SPOKANE, Wash. -- The reigning women's basketball national champion Stanford Cardinal secured a trip back to the Final Four on Sunday night, becoming the second No. 1 seed to reach this year's national semifinals, with a 59-50 win over the No. 2 seed Texas Longhorns.
It's the 14th Final Four appearance for the Cardinal under legendary coach Tara VanDerveer.
"It does not get old," VanDerveer said postgame. "You're always happy to go to the Final Four, but sometimes you're really happy. I'm really happy. It is a great group to be with, they care about each other, they'll do whatever. I wasn't worried about the effort at all today.
"We have great leadership, unselfishness and I think whoever we play -- whether it's Connecticut or NC State -- we'll be ready."
First, Stanford had to survive a rematch against the Longhorns.

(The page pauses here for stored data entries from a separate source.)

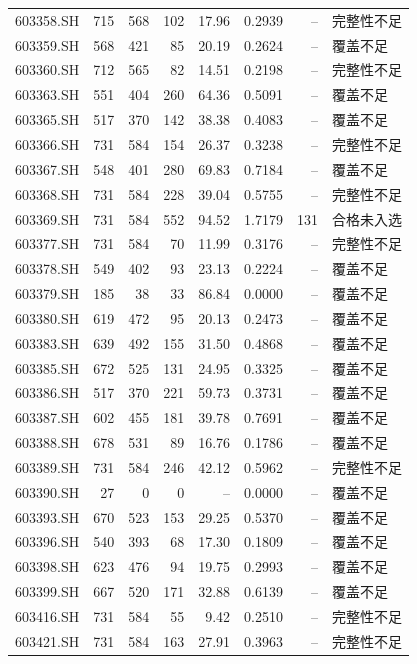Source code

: \documentclass[10pt,a4paper]{article}
\begin{document}
\begin{longtable}{lrrr r r r l}
603358.SH & 715 & 568 & 102 & 17.96 & 0.2939 & -- & 完整性不足\\
603359.SH & 568 & 421 & 85 & 20.19 & 0.2624 & -- & 覆盖不足\\
603360.SH & 712 & 565 & 82 & 14.51 & 0.2198 & -- & 完整性不足\\
603363.SH & 551 & 404 & 260 & 64.36 & 0.5091 & -- & 覆盖不足\\
603365.SH & 517 & 370 & 142 & 38.38 & 0.4083 & -- & 覆盖不足\\
603366.SH & 731 & 584 & 154 & 26.37 & 0.3238 & -- & 完整性不足\\
603367.SH & 548 & 401 & 280 & 69.83 & 0.7184 & -- & 覆盖不足\\
603368.SH & 731 & 584 & 228 & 39.04 & 0.5755 & -- & 完整性不足\\
603369.SH & 731 & 584 & 552 & 94.52 & 1.7179 & 131 & 合格未入选\\
603377.SH & 731 & 584 & 70 & 11.99 & 0.3176 & -- & 完整性不足\\
603378.SH & 549 & 402 & 93 & 23.13 & 0.2224 & -- & 覆盖不足\\
603379.SH & 185 & 38 & 33 & 86.84 & 0.0000 & -- & 覆盖不足\\
603380.SH & 619 & 472 & 95 & 20.13 & 0.2473 & -- & 覆盖不足\\
603383.SH & 639 & 492 & 155 & 31.50 & 0.4868 & -- & 覆盖不足\\
603385.SH & 672 & 525 & 131 & 24.95 & 0.3325 & -- & 覆盖不足\\
603386.SH & 517 & 370 & 221 & 59.73 & 0.3731 & -- & 覆盖不足\\
603387.SH & 602 & 455 & 181 & 39.78 & 0.7691 & -- & 覆盖不足\\
603388.SH & 678 & 531 & 89 & 16.76 & 0.1786 & -- & 覆盖不足\\
603389.SH & 731 & 584 & 246 & 42.12 & 0.5962 & -- & 完整性不足\\
603390.SH & 27 & 0 & 0 & -- & 0.0000 & -- & 覆盖不足\\
603393.SH & 670 & 523 & 153 & 29.25 & 0.5370 & -- & 覆盖不足\\
603396.SH & 540 & 393 & 68 & 17.30 & 0.1809 & -- & 覆盖不足\\
603398.SH & 623 & 476 & 94 & 19.75 & 0.2993 & -- & 覆盖不足\\
603399.SH & 667 & 520 & 171 & 32.88 & 0.6139 & -- & 覆盖不足\\
603416.SH & 731 & 584 & 55 & 9.42 & 0.2510 & -- & 完整性不足\\
603421.SH & 731 & 584 & 163 & 27.91 & 0.3963 & -- & 完整性不足\\

\end{longtable}
\end{document}
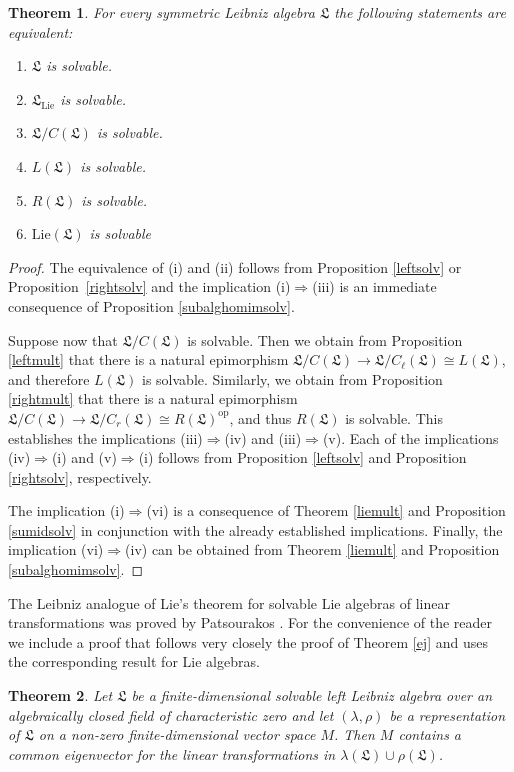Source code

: \documentclass{amsart}
\newtheorem{thm}{Theorem}[section]
\numberwithin{equation}{section}
\newcommand{\op}{\mathrm{op}}
\newcommand{\lie}{\mathrm{Lie}}
\newcommand{\lf}{\mathfrak{L}}
\begin{document}
\newpage

\begin{thm}\label{solv}
For every symmetric Leibniz algebra $\lf$ the following statements are equivalent:
\begin{enumerate}
\item[(i)]   $\lf$ is solvable.
\item[(ii)]  $\lf_\lie$ is solvable.
\item[(iii)]  $\lf/C(\lf)$ is solvable.
\item[(iv)] $L(\lf)$ is solvable.
\item[(v)] $R(\lf)$ is solvable.
\item[(vi)] $\lie(\lf)$ is solvable
\end{enumerate}
\end{thm}

\begin{proof}
The equivalence of (i) and (ii) follows from Proposition \ref{leftsolv} or Proposition~\ref{rightsolv}
and the implication (i)$\Rightarrow$(iii) is an immediate consequence of Proposition \ref{subalghomimsolv}.

Suppose now that $\lf/C(\lf)$ is solvable. Then we obtain from Proposition \ref{leftmult} that there
is a natural epimorphism $\lf/C(\lf)\to\lf/C_\ell(\lf)\cong L(\lf)$, and therefore $L(\lf)$ is solvable.
Similarly, we obtain from Proposition \ref{rightmult} that there is a natural epimorphism $\lf/C(\lf)
\to\lf/C_r(\lf)\cong R(\lf)^\op$, and thus $R(\lf)$ is solvable. This establishes the implications
(iii)$\Rightarrow$(iv) and (iii)$\Rightarrow$(v). Each of the implications (iv)$\Rightarrow$(i)
and (v)$\Rightarrow$(i) follows from Proposition \ref{leftsolv} and Proposition \ref{rightsolv},
respectively.

The implication (i)$\Rightarrow$(vi) is a consequence of Theorem \ref{liemult} and Proposition
\ref{sumidsolv} in conjunction with the already established implications. Finally, the implication
(vi)$\Rightarrow$(iv) can be obtained from Theorem \ref{liemult} and Proposition \ref{subalghomimsolv}.
\end{proof}

The Leibniz analogue of Lie's theorem for solvable Lie algebras of linear transformations was
proved by Patsourakos \cite[Theorem 2]{P2}. For the convenience of the reader we include
a proof that follows very closely the proof of Theorem \ref{ej} and uses the corresponding
result for Lie algebras.

\begin{thm}\label{lie}
Let $\lf$ be a finite-dimensional solvable left Leibniz algebra over an algebraically closed field
of characteristic zero and let $(\lambda,\rho)$ be a representation of $\lf$ on a non-zero
finite-dimensional vector space $M$. Then $M$ contains a common eigenvector for the linear
transformations in $\lambda(\lf)\cup\rho(\lf)$.
\end{thm}
\end{document}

When these teams met in November in Palo Alto, Texas spoiled Stanford's ring-night celebration of last season's title with a fourth-quarter comeback to win 61-56 on the Cardinal's home court.
Stanford took an identical five-point lead to the final period Sunday. This time, the Cardinal made it stand up in large part thanks to the play of senior Lexie Hull, who scored a game-high 20 points in front of family and friends in her hometown.
The Longhorns had cut Stanford's lead to two when Hull drove for a runner while being fouled and converted the ensuing free throw for a three-point play. On the following possession, Hull made two free throws to give the Cardinal a two-possession lead for good.
"It was a big play, no doubt about it," Texas coach said.
Although Hull's twin sister, Lacie, was scoreless, her play was also a key difference from the November matchup. Back then, Stanford was struggling to replace point guard Kiana Williams, who left for the WNBA after the championship. The Cardinal handed out a season-low seven assists and turned the ball over 20 times against Texas' pressure.
Turnovers remained an issue for Stanford on Sunday, as the team gave the ball away 20 times, including 11 in the second half. But Lacie Hull and Haley Jones -- who also had a double-double with 18 points and 12 rebounds -- had four assists apiece as the Cardinal doubled their November total.
The Hull twins were rewarded with an opportunity to finish cutting down the nets. Lexie Hull had one around her neck during the postgame news conference.
"I just remember after the game looking out and in pretty much every section of the gym, I knew somebody," she said. "It was super special. Tara told us at the end of our game in Spokane that if we [won in] Spokane, Lacie and I would get the nets. So we were really excited to have that opportunity tonight and really felt the love and support from everyone."
As has been the case all season, Stanford had key contributions from multiple players over the course of the game. In the third quarter, it was center Cameron Brink who stepped up to score all 10 of her points after spending much of the first half on the bench in foul trouble. Brink cited VanDerveer asking her at halftime whether she wanted to start the third quarter as motivation.
After falling behind by eight early in the third, the Longhorns rallied to tie the game midway through the period. VanDerveer responded by going to a zone, something the Cardinal hadn't done in the first three games of the NCAA tournament, according to Second Spectrum camera tracking.
"I think just a little change of pace," VanDerveer said. "I'm a nervous zone coach. I hate giving up 3s."
The change paid off. Brink had three blocks and a steal on the next five possessions as Texas scored just three points the rest of the quarter. Overall, Second Spectrum showed the Longhorns scoring 12 points on 19 possessions against zone. In a matchup of the two teams that entered the game with the nation's longest winning streaks (23 for Stanford, now 24; 14 for the Longhorns before Sunday), those small margins proved critical.
Texas was also left to lament leaving points at the foul line, having shot just 11-of-20 on free throws.
"When you're going to play in these games, y'all, you've got to make free throws, and we've done that until today," Schaefer said.
Meanwhile, the Cardinal players and VanDerveer were dancing in celebration. As a way to keep players loose, VanDerveer proposed a group dance if the team advanced to the Final Four. After an individual session with Jones as VanDerveer's lead teacher among a group that also included reserves Jordan Hamilton and Kiki Iriafen, the whole team went through practice after watching film Saturday.
"I think it just loosened people up and showed them that I had confidence in them," VanDerveer said. "And they know I can't dance so they're watching me and laughing, so it was all good."
With Stanford headed back to the Final Four to defend its title, there's no disputing that.